### WORK TO COMPLETE
Which lines of the entries below run from the one holding "## run scripts for ARCHER2" to the one holding "Extract data used", inclusive? Set down exactly those lines and no others.

### EXTRACTED INFORMATION
--------------------

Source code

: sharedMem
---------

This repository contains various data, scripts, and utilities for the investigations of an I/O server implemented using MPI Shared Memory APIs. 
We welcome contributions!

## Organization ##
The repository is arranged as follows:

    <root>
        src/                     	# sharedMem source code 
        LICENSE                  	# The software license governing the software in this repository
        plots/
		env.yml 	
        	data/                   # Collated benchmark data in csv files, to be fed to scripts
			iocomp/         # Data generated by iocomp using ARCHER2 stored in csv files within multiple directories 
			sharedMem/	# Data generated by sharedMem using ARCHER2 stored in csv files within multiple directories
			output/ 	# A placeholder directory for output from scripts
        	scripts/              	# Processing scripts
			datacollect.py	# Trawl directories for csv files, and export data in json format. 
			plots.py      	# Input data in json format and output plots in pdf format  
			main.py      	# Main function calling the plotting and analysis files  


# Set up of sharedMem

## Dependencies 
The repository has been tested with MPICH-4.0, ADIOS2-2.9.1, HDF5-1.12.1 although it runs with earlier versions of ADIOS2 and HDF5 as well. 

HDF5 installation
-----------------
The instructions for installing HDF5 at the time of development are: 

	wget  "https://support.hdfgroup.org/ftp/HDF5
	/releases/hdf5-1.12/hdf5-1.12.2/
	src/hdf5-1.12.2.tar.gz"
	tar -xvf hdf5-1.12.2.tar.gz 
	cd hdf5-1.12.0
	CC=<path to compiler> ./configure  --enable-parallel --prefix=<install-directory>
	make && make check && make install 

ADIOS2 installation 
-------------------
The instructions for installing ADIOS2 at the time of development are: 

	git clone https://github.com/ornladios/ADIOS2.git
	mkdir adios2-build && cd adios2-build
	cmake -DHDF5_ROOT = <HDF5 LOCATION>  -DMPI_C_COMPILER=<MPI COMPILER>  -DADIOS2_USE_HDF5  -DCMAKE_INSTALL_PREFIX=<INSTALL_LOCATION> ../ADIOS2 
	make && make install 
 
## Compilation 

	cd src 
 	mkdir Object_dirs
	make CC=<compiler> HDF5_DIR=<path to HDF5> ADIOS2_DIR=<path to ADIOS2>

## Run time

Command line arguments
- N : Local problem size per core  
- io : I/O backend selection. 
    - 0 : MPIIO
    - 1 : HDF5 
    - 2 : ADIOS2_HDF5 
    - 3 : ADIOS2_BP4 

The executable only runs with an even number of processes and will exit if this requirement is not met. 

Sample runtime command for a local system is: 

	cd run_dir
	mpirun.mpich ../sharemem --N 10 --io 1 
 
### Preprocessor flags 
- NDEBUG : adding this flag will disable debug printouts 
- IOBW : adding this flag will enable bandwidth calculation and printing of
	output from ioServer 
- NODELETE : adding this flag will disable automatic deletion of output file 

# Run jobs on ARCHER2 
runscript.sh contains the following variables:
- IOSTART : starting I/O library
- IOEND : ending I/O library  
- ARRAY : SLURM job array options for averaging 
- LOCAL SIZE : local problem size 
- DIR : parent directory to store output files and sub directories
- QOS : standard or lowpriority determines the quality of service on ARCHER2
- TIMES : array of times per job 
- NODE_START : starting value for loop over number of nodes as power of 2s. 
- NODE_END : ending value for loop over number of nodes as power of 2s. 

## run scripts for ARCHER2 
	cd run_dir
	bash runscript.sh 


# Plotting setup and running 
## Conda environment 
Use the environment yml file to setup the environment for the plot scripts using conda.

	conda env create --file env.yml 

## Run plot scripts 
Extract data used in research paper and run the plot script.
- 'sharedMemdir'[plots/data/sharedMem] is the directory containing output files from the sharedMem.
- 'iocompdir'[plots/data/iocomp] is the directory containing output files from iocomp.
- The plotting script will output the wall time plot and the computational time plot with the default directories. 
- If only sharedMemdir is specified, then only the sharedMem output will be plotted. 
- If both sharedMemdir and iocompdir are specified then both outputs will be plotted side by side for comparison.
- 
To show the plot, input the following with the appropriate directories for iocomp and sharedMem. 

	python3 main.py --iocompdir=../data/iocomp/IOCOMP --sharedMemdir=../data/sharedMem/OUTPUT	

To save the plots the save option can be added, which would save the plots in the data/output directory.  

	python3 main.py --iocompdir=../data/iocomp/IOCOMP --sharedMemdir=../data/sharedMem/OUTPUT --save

--------------------

### OUTPUT OF THE TASK
## run scripts for ARCHER2 
	cd run_dir
	bash runscript.sh 


# Plotting setup and running 
## Conda environment 
Use the environment yml file to setup the environment for the plot scripts using conda.

	conda env create --file env.yml 

## Run plot scripts 
Extract data used in research paper and run the plot script.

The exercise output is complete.